The EUR/USD currency pair on Monday once again failed to overcome the Murray level of "2/8"-1.0498. Another rebound and another attempt at growth. However, over the past six trading days, the pair has not managed to overcome even the nearest Murray level of "3/8"-1.0620. Thus, so far we are talking about maximum growth to this level, where the bulls will again try to seize the initiative in the market. To be honest, it's pretty hard to say how real this is right now. We have already said that even if we take into account all the negative factors for the euro, they have already been worked out by the market twice. The euro currency, whatever it was, has already fallen quite low. And given the fact that the pair can't even really adjust in any way (which is especially clearly seen on the 24-hour TF), there are big doubts that the pair will continue to fall at the pace of recent months. Even if all factors were playing against the euro now, the currency cannot constantly move in only one direction.

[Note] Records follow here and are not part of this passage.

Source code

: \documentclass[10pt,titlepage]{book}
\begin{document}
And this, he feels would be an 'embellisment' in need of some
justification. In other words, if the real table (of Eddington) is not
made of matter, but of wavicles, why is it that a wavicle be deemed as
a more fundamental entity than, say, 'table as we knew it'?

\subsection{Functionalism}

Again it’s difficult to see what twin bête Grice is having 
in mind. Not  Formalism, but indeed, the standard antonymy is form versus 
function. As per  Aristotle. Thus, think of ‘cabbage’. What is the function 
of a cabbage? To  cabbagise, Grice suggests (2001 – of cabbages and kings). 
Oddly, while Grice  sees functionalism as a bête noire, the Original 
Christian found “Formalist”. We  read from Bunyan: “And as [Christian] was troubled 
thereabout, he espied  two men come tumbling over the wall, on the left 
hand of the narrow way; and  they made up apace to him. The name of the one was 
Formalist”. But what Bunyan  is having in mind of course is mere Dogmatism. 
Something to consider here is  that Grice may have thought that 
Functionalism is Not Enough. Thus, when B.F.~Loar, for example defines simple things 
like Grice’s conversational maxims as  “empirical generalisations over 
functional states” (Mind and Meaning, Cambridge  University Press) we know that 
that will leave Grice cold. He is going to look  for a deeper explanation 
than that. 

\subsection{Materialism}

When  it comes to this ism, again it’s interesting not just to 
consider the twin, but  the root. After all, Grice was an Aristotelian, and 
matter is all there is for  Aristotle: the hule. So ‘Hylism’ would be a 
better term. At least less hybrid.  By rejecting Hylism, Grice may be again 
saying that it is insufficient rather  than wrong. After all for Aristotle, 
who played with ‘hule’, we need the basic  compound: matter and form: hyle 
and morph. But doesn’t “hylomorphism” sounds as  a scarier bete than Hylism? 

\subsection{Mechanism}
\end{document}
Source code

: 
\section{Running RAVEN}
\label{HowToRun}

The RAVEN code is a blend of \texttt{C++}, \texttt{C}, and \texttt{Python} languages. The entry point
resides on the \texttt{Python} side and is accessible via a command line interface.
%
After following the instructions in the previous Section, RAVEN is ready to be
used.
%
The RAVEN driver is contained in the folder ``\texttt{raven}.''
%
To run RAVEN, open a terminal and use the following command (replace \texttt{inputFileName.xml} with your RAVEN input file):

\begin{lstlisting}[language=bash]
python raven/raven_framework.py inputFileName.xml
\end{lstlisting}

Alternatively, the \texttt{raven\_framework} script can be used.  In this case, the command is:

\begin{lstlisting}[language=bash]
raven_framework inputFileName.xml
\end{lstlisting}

The US dollar is growing by leaps and bounds, not paying any attention to talk about a possible recession of the American economy or about a giant external debt and that it ceases to be the world's reserve currency. The Fed has been printing dollars faster than the stationery industry has been printing printer paper for the past two years, so what? The US currency has already risen to almost 20-year highs against the European currency. Yes, things are not going well in the EU right now. The Alliance is on the verge of an energy and food crisis, as we have repeatedly written about. But we should not put an end to the European economy ahead of time. No matter how weak the GDP figures are, no matter how high the risks for the European economy are, no matter how dangerous the situation with the military conflict in Ukraine is, so far there are no crises, and military actions are taking place exclusively in the East of Ukraine. Moreover, in recent weeks, there has been a sharp decrease in the talk about atomic war, Russian strikes against other European states, and, in general, the escalation of the conflict beyond the current combat zone.
Hungary is trying to sit on two chairs at once.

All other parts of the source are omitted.